G-Eazy ft. Marc E. Bassy – Some Kind of Drug
We are also on some kind of drug, only it’s one that makes us want to throw up.
[Video][Website]
[1.50]
Mo Kim: Melatonin?
[2]
Micha Cavaseno: YOUNG GERALD is nothing if not competent. But that’s about it. He yammers on about lust and desire in such a dry way, you get the feeling he could actually be sarcastic in how fanatically he’s limited himself to that Drake-lite cadence. Everything here is surprisingly insufficient; Marc E.’s hook seems overstuffed and unremarkable, and the production here consists of little more than a synth trick and a drum pad. There’s nothing to distract you from GERALD who informs a girl that he owns her pearl, and thereby owns his girl… On second thought, maybe I want a little less personality from him.
[2]
David Sheffieck: The fact that G-Eazy is able to deliver verses this simultaneously cringeworthy and risible without giving himself a stroke is kinda amazing; the confidence that he’s a sex god must qualify as some kind of super power.
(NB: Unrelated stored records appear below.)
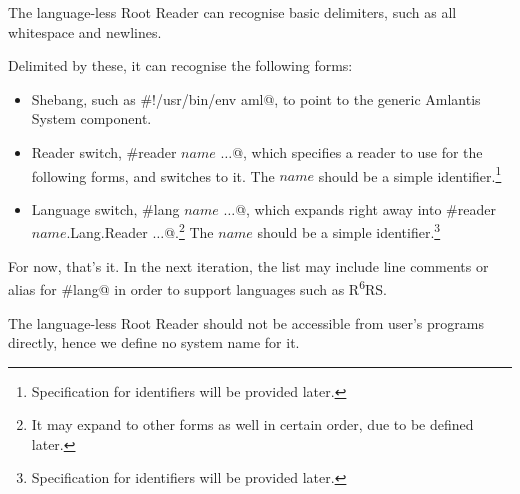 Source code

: The language-less Root Reader can recognise basic delimiters, such as all whitespace and newlines. 

Delimited by these, it can recognise the following forms:

\begin{itemize}
  \item Shebang, such as \lstinline@#!/usr/bin/env aml@, to point to the generic Amlantis System component.
  \item Reader switch, \lstinline@#reader $name$ $\ldots$@, which specifies a reader to use for the following forms, and switches to it. The $name$ should be a simple identifier.\footnote{Specification for identifiers will be provided later.}
  \item Language switch, \lstinline@#lang $name$ $\ldots$@, which expands right away into \lstinline@#reader $name$.Lang.Reader $\ldots$@.\footnote{It may expand to other forms as well in certain order, due to be defined later.} The $name$ should be a simple identifier.\footnote{Specification for identifiers will be provided later.}
\end{itemize}


For now, that's it. In the next iteration, the list may include line comments or alias for \lstinline@#lang@ in order to support languages such as R\textsuperscript{6}RS.

The language-less Root Reader should not be accessible from user's programs directly, hence we define no system name for it.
One point to Bassy, who delivers the perfectly low-budget BJ the Chicago Kid hook that the song deserves.
[1]
Iain Mew: It’s lazily self-involved, full of demands-barely-disguised-as-requests with music that’s passive aggressive enough to match. In the context, putting the perfunctory verse about how she’s special and he’s giving her such great sex at the start, and getting that over with quickly so the song can focus on him more, seems appropriate, if not self-aware.
[2]
Will Adams: I thought I liked this a lot more when I first heard it on the radio, until I realized I was hearing the Earwulf remix, which is like “Latch” run through a paper shredder. The original has none of Earwulf’s glitchy accents, leaving only G-Eazy’s painfully hilarious attempts to convince us he’s good at sex.
[2]
Thomas Inskeep: I would be very, very happy to never again her another white U.S. rapper for the rest of my life. I blame Vanilla Ice and Eminem in equal measures. And why is that none of these guys know any good hook singers, either?
[0]
Edward Okulicz: The entire set of lyrics of this song reads like a 13-year-old kid’s attempt to write a sex jam. The entire playing length sounds like it too. Spilling cliche upon cliche, it aims for sexy, misses, and isn’t even crude enough to be noteworthy for that either. Rhyming with “own that pearl” with “bone you, girl,” really?
[2]
Katherine St Asaph: “I’m on some kind of drug. You remind me of them, some of them over here. You get me high like some of them right over here. Can’t explain, I wouldn’t say, I mean, but this is one. Some kind of drug. I’ve been addicted. It’s very good. I like a lot of highs. I like being high. I don’t have much time to get high right now in terms of the drugs, but I like doing them. Can’t explain all the highs. This is one I just did, the herb. I hear that’s a drug that people do. I hear you can’t get it out of your system. They just sent me these two drugs. They get me high like you. These are some kinds of drugs that are good, this one and that one. That one, you know. Being on that one gets me high, and also on you.”
[1]
lololololololol
This has gotta be the most awkward music video I’ve ever seen. I fear for these women.
HELP @ MO’S BLURB
*curtsies in Connor’s direction*
i also just want to inform everybody that AJ and i have spent the last three days laughing about “taste the cat”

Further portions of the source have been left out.